### Your goal
In your copy of the data, include no pictures and alter nothing else.

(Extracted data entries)
________________

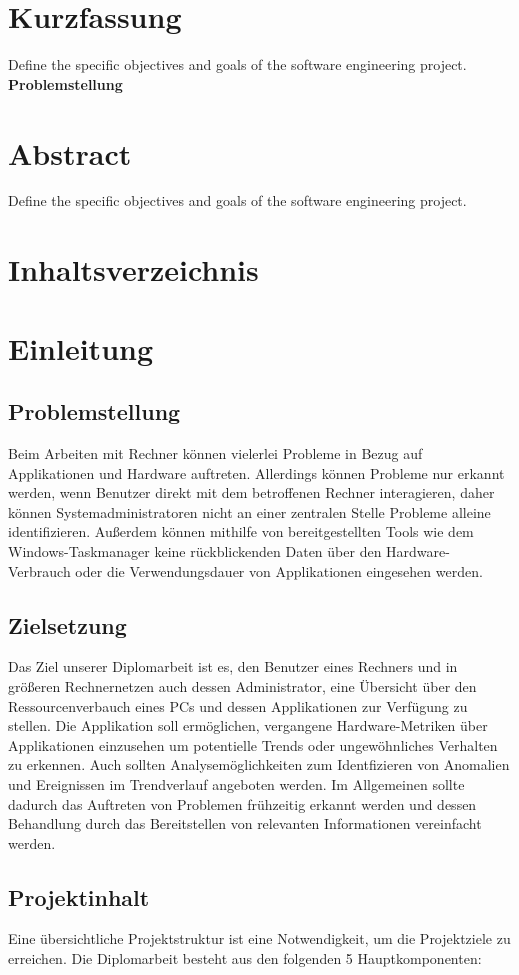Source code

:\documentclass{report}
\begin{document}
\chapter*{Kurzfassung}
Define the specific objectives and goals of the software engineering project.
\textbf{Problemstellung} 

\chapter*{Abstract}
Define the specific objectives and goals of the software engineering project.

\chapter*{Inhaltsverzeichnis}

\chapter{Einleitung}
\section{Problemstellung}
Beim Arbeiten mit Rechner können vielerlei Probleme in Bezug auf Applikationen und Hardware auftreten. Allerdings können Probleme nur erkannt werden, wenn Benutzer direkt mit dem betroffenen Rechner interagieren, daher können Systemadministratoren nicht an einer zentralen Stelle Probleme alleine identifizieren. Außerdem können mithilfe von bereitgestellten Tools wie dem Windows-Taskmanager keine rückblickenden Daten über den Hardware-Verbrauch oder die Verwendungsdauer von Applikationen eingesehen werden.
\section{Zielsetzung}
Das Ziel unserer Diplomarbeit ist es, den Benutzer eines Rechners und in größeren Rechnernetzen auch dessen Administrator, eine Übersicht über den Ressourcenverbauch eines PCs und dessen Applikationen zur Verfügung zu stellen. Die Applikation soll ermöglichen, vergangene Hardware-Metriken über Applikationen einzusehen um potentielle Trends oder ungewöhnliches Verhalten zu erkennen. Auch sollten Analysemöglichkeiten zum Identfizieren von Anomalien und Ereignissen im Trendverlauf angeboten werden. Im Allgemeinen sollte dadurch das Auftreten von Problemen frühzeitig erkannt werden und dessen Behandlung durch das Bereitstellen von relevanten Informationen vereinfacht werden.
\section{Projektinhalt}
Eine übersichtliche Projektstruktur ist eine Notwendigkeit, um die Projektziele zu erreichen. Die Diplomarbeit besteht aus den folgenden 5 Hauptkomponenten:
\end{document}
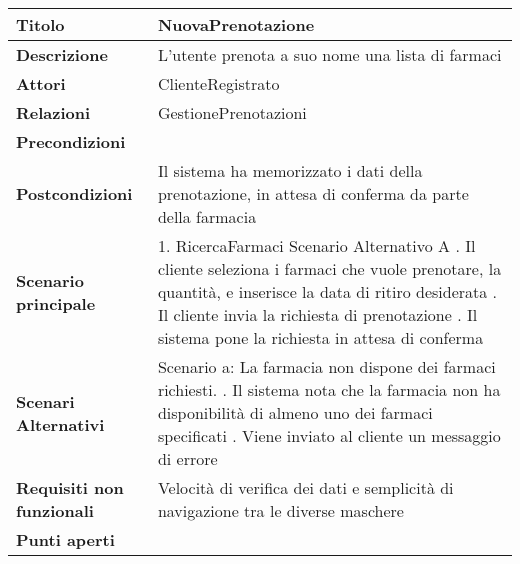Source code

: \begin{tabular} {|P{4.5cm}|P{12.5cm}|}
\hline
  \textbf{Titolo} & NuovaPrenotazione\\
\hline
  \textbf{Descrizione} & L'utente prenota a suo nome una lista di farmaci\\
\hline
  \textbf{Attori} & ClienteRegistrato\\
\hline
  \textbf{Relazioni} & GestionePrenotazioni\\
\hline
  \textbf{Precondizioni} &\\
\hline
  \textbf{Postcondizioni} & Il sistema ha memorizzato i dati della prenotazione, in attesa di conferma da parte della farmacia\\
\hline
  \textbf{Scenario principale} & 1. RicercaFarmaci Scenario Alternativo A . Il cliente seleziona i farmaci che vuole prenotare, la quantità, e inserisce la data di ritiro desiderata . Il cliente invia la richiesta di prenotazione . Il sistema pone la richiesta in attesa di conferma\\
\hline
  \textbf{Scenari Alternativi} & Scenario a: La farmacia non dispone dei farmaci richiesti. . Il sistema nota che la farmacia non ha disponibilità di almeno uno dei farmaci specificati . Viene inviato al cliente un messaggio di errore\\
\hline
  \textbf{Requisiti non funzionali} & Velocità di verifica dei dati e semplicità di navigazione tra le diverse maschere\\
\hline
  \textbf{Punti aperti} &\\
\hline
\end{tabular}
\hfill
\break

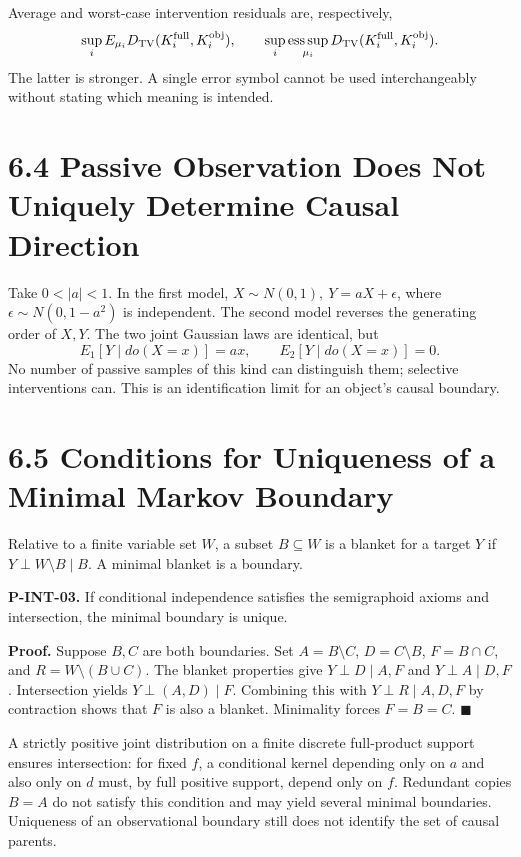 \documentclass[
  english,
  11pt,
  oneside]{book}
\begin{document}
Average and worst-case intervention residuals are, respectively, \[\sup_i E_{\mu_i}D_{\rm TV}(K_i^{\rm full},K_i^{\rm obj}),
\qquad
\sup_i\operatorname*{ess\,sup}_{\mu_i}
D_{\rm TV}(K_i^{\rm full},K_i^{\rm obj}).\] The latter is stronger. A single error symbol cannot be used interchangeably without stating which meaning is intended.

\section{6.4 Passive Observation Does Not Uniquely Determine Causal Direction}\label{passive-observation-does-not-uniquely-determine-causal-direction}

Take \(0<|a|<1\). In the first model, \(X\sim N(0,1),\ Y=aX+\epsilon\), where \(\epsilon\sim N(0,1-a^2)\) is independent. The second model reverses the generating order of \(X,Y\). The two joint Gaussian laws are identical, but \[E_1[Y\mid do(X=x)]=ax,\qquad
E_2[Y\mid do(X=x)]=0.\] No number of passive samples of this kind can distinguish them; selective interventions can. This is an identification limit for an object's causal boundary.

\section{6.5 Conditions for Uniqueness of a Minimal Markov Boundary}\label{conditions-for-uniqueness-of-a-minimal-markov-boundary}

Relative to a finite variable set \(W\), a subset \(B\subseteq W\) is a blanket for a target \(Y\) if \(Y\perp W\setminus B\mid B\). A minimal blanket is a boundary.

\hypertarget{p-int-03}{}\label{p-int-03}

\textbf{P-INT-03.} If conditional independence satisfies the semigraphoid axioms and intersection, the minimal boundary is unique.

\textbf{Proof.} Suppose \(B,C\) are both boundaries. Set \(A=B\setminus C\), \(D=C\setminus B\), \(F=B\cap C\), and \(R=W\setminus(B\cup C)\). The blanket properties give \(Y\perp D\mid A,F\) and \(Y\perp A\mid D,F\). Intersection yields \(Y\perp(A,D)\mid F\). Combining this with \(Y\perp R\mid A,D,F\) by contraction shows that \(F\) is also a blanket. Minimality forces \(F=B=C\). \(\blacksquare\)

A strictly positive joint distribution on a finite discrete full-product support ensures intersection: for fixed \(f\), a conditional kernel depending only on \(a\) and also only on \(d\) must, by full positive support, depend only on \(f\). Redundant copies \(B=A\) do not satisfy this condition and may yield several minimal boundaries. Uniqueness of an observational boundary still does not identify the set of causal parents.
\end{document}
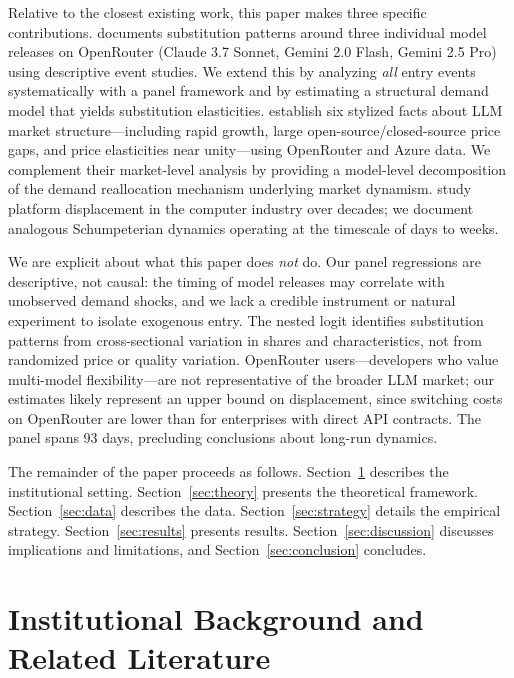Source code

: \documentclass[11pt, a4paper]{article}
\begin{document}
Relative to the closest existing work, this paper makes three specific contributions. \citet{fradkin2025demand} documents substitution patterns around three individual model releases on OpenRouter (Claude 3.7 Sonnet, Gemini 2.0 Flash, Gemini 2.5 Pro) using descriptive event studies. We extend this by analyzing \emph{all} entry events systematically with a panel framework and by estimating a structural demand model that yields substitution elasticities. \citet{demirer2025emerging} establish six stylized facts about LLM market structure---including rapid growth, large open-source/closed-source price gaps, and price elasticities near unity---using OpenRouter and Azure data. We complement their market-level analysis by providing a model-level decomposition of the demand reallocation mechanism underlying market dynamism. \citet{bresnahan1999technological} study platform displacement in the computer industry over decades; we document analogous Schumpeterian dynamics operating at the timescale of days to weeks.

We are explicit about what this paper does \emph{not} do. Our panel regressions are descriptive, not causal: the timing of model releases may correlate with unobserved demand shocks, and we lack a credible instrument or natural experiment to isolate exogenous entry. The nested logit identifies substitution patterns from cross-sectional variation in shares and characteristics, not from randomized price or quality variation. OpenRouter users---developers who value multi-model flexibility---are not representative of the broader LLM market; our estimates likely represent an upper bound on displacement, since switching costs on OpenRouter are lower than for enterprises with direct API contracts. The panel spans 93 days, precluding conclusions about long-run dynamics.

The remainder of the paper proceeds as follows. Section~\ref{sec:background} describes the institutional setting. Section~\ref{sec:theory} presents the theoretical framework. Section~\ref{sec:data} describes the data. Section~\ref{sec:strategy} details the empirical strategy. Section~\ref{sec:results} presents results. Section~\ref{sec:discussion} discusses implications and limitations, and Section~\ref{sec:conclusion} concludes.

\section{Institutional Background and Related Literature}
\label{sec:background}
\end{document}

________________

### Exercise solution
Source code

:\documentclass{report}
\begin{document}
\chapter*{Kurzfassung}
Define the specific objectives and goals of the software engineering project.
\textbf{Problemstellung} 

\chapter*{Abstract}
Define the specific objectives and goals of the software engineering project.

\chapter*{Inhaltsverzeichnis}

\chapter{Einleitung}
\section{Problemstellung}
Beim Arbeiten mit Rechner können vielerlei Probleme in Bezug auf Applikationen und Hardware auftreten. Allerdings können Probleme nur erkannt werden, wenn Benutzer direkt mit dem betroffenen Rechner interagieren, daher können Systemadministratoren nicht an einer zentralen Stelle Probleme alleine identifizieren. Außerdem können mithilfe von bereitgestellten Tools wie dem Windows-Taskmanager keine rückblickenden Daten über den Hardware-Verbrauch oder die Verwendungsdauer von Applikationen eingesehen werden.
\section{Zielsetzung}
Das Ziel unserer Diplomarbeit ist es, den Benutzer eines Rechners und in größeren Rechnernetzen auch dessen Administrator, eine Übersicht über den Ressourcenverbauch eines PCs und dessen Applikationen zur Verfügung zu stellen. Die Applikation soll ermöglichen, vergangene Hardware-Metriken über Applikationen einzusehen um potentielle Trends oder ungewöhnliches Verhalten zu erkennen. Auch sollten Analysemöglichkeiten zum Identfizieren von Anomalien und Ereignissen im Trendverlauf angeboten werden. Im Allgemeinen sollte dadurch das Auftreten von Problemen frühzeitig erkannt werden und dessen Behandlung durch das Bereitstellen von relevanten Informationen vereinfacht werden.
\section{Projektinhalt}
Eine übersichtliche Projektstruktur ist eine Notwendigkeit, um die Projektziele zu erreichen. Die Diplomarbeit besteht aus den folgenden 5 Hauptkomponenten:
\end{document}
Source code

: \begin{tabular} {|P{4.5cm}|P{12.5cm}|}
\hline
  \textbf{Titolo} & NuovaPrenotazione\\
\hline
  \textbf{Descrizione} & L'utente prenota a suo nome una lista di farmaci\\
\hline
  \textbf{Attori} & ClienteRegistrato\\
\hline
  \textbf{Relazioni} & GestionePrenotazioni\\
\hline
  \textbf{Precondizioni} &\\
\hline
  \textbf{Postcondizioni} & Il sistema ha memorizzato i dati della prenotazione, in attesa di conferma da parte della farmacia\\
\hline
  \textbf{Scenario principale} & 1. RicercaFarmaci Scenario Alternativo A . Il cliente seleziona i farmaci che vuole prenotare, la quantità, e inserisce la data di ritiro desiderata . Il cliente invia la richiesta di prenotazione . Il sistema pone la richiesta in attesa di conferma\\
\hline
  \textbf{Scenari Alternativi} & Scenario a: La farmacia non dispone dei farmaci richiesti. . Il sistema nota che la farmacia non ha disponibilità di almeno uno dei farmaci specificati . Viene inviato al cliente un messaggio di errore\\
\hline
  \textbf{Requisiti non funzionali} & Velocità di verifica dei dati e semplicità di navigazione tra le diverse maschere\\
\hline
  \textbf{Punti aperti} &\\
\hline
\end{tabular}
\hfill
\break

 \documentclass[
  english,
  11pt,
  oneside]{book}
\begin{document}
Average and worst-case intervention residuals are, respectively, \[\sup_i E_{\mu_i}D_{\rm TV}(K_i^{\rm full},K_i^{\rm obj}),
\qquad
\sup_i\operatorname*{ess\,sup}_{\mu_i}
D_{\rm TV}(K_i^{\rm full},K_i^{\rm obj}).\] The latter is stronger. A single error symbol cannot be used interchangeably without stating which meaning is intended.

\section{6.4 Passive Observation Does Not Uniquely Determine Causal Direction}\label{passive-observation-does-not-uniquely-determine-causal-direction}

Take \(0<|a|<1\). In the first model, \(X\sim N(0,1),\ Y=aX+\epsilon\), where \(\epsilon\sim N(0,1-a^2)\) is independent. The second model reverses the generating order of \(X,Y\). The two joint Gaussian laws are identical, but \[E_1[Y\mid do(X=x)]=ax,\qquad
E_2[Y\mid do(X=x)]=0.\] No number of passive samples of this kind can distinguish them; selective interventions can. This is an identification limit for an object's causal boundary.

\section{6.5 Conditions for Uniqueness of a Minimal Markov Boundary}\label{conditions-for-uniqueness-of-a-minimal-markov-boundary}

Relative to a finite variable set \(W\), a subset \(B\subseteq W\) is a blanket for a target \(Y\) if \(Y\perp W\setminus B\mid B\). A minimal blanket is a boundary.

\hypertarget{p-int-03}{}\label{p-int-03}

\textbf{P-INT-03.} If conditional independence satisfies the semigraphoid axioms and intersection, the minimal boundary is unique.

\textbf{Proof.} Suppose \(B,C\) are both boundaries. Set \(A=B\setminus C\), \(D=C\setminus B\), \(F=B\cap C\), and \(R=W\setminus(B\cup C)\). The blanket properties give \(Y\perp D\mid A,F\) and \(Y\perp A\mid D,F\). Intersection yields \(Y\perp(A,D)\mid F\). Combining this with \(Y\perp R\mid A,D,F\) by contraction shows that \(F\) is also a blanket. Minimality forces \(F=B=C\). \(\blacksquare\)

A strictly positive joint distribution on a finite discrete full-product support ensures intersection: for fixed \(f\), a conditional kernel depending only on \(a\) and also only on \(d\) must, by full positive support, depend only on \(f\). Redundant copies \(B=A\) do not satisfy this condition and may yield several minimal boundaries. Uniqueness of an observational boundary still does not identify the set of causal parents.
\end{document}
Source code

: \documentclass[11pt, a4paper]{article}
\begin{document}
Relative to the closest existing work, this paper makes three specific contributions. \citet{fradkin2025demand} documents substitution patterns around three individual model releases on OpenRouter (Claude 3.7 Sonnet, Gemini 2.0 Flash, Gemini 2.5 Pro) using descriptive event studies. We extend this by analyzing \emph{all} entry events systematically with a panel framework and by estimating a structural demand model that yields substitution elasticities. \citet{demirer2025emerging} establish six stylized facts about LLM market structure---including rapid growth, large open-source/closed-source price gaps, and price elasticities near unity---using OpenRouter and Azure data. We complement their market-level analysis by providing a model-level decomposition of the demand reallocation mechanism underlying market dynamism. \citet{bresnahan1999technological} study platform displacement in the computer industry over decades; we document analogous Schumpeterian dynamics operating at the timescale of days to weeks.

We are explicit about what this paper does \emph{not} do. Our panel regressions are descriptive, not causal: the timing of model releases may correlate with unobserved demand shocks, and we lack a credible instrument or natural experiment to isolate exogenous entry. The nested logit identifies substitution patterns from cross-sectional variation in shares and characteristics, not from randomized price or quality variation. OpenRouter users---developers who value multi-model flexibility---are not representative of the broader LLM market; our estimates likely represent an upper bound on displacement, since switching costs on OpenRouter are lower than for enterprises with direct API contracts. The panel spans 93 days, precluding conclusions about long-run dynamics.

The remainder of the paper proceeds as follows. Section~\ref{sec:background} describes the institutional setting. Section~\ref{sec:theory} presents the theoretical framework. Section~\ref{sec:data} describes the data. Section~\ref{sec:strategy} details the empirical strategy. Section~\ref{sec:results} presents results. Section~\ref{sec:discussion} discusses implications and limitations, and Section~\ref{sec:conclusion} concludes.

\section{Institutional Background and Related Literature}
\label{sec:background}
\end{document}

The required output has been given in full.